Personal information
- Full name: Caio Barone Albado
- Date of birth: 4 May 2006 (age 20)
- Place of birth: Taubaté, Brazil
- Height: 1.96 m (6 ft 5 in)
- Position: Goalkeeper

Team information
- Current team: Celta B
- Number: 13

Youth career
- 2016–2019: Santos
- 2019–2025: Flamengo

Senior career*
- Years: Team / Apps / (Gls)
- 2025–: Celta B / 1 / (0)

International career
- 2023: Brazil U17

= Caio Barone =

Brazilian footballer (born 2006)

Caio Barone Albado (born 4 May 2006) is a Brazilian professional footballer who plays as a goalkeeper for Spanish club Celta Fortuna. He also holds an Italian passport.

==Club career==
Born in Taubaté, São Paulo, Barone joined Flamengo's youth sides in 2019, aged 13, after starting out at Santos. In August 2022, he signed his first professional contract with the club, and subsequently became a backup option to Dyogo Alves in the under-20 squad before renewing his link in December 2024.

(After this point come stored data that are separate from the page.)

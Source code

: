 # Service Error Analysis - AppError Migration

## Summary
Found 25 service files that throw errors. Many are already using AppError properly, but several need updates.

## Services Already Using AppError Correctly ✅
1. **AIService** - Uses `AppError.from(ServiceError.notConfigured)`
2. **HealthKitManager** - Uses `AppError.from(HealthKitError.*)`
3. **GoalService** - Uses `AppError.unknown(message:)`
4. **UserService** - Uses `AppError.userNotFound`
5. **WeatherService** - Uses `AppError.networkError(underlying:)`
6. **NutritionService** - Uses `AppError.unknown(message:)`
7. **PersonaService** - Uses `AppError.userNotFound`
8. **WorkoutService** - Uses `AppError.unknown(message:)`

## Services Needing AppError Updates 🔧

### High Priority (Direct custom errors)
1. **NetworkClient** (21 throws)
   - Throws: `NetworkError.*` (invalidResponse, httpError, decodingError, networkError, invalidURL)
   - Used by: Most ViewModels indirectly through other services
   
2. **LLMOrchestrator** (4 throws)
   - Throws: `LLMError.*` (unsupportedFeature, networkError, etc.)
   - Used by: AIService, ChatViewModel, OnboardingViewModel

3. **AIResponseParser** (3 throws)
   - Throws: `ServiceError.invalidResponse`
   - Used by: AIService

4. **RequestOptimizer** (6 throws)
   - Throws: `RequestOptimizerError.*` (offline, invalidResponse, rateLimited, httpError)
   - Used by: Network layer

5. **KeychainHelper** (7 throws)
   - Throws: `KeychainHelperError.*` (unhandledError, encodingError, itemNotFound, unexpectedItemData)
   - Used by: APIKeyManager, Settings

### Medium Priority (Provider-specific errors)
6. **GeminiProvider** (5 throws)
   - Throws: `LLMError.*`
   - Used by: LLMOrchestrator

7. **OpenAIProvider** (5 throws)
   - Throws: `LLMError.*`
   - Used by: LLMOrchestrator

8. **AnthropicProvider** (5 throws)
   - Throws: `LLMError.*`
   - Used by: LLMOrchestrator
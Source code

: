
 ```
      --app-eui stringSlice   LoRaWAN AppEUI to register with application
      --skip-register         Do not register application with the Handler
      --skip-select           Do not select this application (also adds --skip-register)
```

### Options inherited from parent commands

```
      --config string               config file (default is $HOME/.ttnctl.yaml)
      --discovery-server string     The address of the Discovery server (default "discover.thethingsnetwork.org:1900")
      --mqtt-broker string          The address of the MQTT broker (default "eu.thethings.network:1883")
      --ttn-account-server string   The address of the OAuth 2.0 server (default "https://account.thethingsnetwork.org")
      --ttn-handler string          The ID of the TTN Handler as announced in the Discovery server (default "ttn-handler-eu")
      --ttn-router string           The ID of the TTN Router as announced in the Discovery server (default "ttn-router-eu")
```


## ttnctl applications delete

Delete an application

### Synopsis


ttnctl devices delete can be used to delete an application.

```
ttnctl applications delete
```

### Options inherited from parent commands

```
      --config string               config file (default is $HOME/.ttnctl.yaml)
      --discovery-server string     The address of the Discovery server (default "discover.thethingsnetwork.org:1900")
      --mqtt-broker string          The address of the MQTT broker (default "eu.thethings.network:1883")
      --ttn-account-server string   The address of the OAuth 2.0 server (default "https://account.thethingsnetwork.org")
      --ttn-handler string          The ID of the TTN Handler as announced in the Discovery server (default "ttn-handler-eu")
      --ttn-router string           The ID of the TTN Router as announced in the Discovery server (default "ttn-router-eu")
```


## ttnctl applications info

On 16 July 2025, Barone joined La Liga side Celta Vigo on a three-year contract on a free transfer, being initially assigned to the B-team in Primera Federación; Flamengo also retained 30% of his economic rights over a future sale. Mainly a backup to starter Coke Carrillo, he made his senior debut on 3 April 2026, starting in a 5–1 away loss to Real Madrid Castilla.

==International career==
Barone was a part of the Brazil national under-17 team squad in the 2023 South American U-17 Championship, being a third-choice during the entire competition as his nation lifted the trophy.